My first exposure to Mr. Ronald Paine as a teacher was in seventh grade, which was my last year attending the Richland school before the new high school consolidating the Eastern Lebanon County communities was built. That year he taught both English, for which he was qualified, and health, for which he was not.

Ronald Paine
I say he was not qualified to teach health because I’m not aware of any specific qualifications he may have had for the subject, and also because I now know that he passed along some quite inaccurate information. That he was required to teach the subject was not his fault, as the school didn’t have a very large faculty; that he passed along some bogus information was also probably not his fault because I think he was just reading it from the textbook that was supplied.
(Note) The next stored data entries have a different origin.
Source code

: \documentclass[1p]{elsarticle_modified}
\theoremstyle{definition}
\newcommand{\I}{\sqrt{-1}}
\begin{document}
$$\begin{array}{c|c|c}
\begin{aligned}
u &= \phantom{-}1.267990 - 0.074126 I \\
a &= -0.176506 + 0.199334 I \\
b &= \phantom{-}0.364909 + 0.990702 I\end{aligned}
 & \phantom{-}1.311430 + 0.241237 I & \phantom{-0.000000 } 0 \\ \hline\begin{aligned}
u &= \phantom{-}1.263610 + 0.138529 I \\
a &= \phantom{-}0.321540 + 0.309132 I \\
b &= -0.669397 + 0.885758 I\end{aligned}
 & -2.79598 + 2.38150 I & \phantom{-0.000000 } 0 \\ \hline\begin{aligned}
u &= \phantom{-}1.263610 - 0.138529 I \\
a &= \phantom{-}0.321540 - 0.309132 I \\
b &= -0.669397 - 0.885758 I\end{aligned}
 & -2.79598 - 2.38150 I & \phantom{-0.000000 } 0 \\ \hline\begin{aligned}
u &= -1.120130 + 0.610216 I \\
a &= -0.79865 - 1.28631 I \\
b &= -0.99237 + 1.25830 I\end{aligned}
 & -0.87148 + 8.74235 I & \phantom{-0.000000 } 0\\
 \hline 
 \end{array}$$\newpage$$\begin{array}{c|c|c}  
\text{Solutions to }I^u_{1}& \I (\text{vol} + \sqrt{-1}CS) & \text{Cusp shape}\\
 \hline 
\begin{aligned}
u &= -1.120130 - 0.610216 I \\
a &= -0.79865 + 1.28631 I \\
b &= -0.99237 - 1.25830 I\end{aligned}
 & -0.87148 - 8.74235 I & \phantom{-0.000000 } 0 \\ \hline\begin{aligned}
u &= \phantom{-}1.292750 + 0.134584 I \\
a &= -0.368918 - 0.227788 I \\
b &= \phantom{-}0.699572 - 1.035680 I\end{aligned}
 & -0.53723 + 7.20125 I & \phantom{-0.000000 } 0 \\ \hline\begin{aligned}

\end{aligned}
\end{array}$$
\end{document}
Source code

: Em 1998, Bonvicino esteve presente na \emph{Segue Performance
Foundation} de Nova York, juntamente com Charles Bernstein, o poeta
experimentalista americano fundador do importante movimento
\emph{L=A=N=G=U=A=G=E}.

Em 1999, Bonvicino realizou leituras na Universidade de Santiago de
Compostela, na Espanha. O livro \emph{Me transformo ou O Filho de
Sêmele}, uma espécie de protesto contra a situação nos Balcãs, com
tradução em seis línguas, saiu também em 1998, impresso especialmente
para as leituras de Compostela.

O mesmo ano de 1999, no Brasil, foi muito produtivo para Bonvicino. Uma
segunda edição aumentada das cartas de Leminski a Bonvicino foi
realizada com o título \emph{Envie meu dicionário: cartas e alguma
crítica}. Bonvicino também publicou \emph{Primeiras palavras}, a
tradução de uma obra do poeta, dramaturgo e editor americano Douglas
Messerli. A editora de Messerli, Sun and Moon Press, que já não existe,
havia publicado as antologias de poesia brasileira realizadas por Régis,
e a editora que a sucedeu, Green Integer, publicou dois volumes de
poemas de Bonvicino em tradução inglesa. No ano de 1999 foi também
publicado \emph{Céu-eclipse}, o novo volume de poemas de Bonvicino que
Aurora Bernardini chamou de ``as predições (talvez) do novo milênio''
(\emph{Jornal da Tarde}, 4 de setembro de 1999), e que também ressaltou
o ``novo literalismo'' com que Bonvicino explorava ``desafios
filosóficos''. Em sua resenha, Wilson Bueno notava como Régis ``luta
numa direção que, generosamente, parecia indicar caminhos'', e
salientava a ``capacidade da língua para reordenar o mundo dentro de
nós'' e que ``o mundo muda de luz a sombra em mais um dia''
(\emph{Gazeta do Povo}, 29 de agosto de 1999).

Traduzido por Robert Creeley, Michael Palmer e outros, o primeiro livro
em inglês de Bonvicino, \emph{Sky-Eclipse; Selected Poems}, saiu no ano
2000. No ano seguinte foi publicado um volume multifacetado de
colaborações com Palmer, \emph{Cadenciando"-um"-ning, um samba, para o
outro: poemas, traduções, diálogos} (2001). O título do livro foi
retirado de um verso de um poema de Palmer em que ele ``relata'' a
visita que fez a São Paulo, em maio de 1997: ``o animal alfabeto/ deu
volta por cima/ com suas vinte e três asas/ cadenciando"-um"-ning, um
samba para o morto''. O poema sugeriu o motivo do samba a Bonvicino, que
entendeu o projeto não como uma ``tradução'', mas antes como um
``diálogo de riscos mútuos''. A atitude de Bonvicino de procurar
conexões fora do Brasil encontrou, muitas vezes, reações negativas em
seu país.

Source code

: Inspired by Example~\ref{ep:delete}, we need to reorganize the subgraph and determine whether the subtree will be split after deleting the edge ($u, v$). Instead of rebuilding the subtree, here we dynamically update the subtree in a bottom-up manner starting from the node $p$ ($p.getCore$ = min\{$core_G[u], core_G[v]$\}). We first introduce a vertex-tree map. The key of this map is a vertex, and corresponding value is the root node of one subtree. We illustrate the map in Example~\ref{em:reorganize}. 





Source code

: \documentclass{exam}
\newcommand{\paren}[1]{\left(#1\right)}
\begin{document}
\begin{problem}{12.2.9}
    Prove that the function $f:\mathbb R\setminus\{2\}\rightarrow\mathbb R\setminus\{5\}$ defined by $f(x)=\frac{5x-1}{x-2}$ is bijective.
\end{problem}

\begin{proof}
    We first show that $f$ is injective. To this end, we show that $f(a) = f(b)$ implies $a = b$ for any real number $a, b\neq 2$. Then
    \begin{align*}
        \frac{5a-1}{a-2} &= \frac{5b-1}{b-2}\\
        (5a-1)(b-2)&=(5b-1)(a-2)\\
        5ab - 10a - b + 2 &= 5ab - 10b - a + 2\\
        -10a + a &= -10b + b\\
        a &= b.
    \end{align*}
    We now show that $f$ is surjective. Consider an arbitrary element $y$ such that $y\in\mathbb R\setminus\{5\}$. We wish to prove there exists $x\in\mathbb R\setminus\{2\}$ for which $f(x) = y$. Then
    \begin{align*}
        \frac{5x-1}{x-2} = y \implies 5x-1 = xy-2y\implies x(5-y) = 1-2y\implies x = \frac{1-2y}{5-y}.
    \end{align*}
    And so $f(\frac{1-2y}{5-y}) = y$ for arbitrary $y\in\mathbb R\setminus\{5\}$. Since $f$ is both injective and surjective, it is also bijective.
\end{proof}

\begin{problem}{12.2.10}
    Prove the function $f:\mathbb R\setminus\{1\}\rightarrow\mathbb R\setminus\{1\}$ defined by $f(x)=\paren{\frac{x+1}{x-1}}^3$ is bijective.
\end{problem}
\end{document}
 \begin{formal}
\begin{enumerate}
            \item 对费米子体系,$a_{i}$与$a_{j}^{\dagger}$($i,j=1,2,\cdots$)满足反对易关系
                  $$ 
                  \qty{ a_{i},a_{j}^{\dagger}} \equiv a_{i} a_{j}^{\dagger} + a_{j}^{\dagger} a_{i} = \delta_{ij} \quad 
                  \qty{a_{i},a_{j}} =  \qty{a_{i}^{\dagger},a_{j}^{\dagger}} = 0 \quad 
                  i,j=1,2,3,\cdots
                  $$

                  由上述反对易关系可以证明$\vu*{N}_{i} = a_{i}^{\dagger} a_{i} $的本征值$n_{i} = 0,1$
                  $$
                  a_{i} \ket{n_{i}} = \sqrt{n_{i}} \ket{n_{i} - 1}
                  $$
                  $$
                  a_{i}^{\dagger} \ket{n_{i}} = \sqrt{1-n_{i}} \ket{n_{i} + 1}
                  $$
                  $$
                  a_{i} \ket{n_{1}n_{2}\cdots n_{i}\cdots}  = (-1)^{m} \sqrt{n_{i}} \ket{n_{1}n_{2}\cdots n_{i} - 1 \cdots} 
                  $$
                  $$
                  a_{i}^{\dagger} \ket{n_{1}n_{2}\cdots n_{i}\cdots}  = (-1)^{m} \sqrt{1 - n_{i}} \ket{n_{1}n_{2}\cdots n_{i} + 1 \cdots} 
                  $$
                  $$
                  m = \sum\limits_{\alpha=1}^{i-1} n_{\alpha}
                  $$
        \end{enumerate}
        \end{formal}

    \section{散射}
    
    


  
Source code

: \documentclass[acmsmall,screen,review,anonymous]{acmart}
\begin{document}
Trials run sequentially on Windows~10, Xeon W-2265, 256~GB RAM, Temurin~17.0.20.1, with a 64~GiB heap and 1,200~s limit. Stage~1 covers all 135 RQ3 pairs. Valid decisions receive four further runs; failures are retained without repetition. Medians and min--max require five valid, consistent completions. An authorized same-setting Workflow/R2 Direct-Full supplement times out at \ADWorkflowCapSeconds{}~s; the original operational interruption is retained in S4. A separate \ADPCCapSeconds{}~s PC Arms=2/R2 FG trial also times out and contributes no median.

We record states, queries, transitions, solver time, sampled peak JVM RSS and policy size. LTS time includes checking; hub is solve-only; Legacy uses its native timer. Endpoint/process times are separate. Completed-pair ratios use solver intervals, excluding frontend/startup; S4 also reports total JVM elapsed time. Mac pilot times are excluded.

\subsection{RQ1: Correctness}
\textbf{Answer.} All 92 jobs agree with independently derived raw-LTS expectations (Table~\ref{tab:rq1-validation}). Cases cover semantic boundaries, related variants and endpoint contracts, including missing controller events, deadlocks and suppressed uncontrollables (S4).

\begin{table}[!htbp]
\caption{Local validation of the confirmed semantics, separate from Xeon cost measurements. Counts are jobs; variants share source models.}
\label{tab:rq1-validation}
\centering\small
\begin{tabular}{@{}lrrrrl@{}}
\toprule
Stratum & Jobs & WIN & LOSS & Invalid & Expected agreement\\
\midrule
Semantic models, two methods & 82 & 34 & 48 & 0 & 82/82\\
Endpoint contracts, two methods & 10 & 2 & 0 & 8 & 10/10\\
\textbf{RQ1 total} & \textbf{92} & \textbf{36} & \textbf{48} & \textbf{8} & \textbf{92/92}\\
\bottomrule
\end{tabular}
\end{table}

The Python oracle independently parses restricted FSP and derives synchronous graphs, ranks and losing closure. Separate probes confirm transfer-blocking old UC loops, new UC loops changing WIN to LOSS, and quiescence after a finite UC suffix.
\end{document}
Skip ahead to my Junior year in high school, and once again he was my English teacher. He was also in charge of the Junior and Senior class plays, and in both years I managed to get only a relatively small part. But as the saying goes, there are no small parts, only small actors, so I shouldn’t complain, especially since the part I got in the Senior play was that of the narrator which had been taken by Fred Allen on Broadway and George Burns in the movie version, so there were some great laugh lines. I even got to double up as a reporter in a brief scene at the end of the first act where my reading of the line, “Yes, where did you spend the night?” always cracked up Pam Barry (who had the lead role) during rehearsals.
But I digress.
I have a number of little memories of Mr. Paine, but two main ones. The first occurred during an English class when he was writing something on the board as he was describing an assignment that he was about to give us. I’m not sure just what prompted it, but for some reason he was admitting that he did not assign us enough essays to write and that therefore we weren’t getting enough experience writing.
“You’ll curse us when you get to college,” he said.
From somewhere in the middle of the classroom came a voice, loud and clear: “We’re cursing you already!”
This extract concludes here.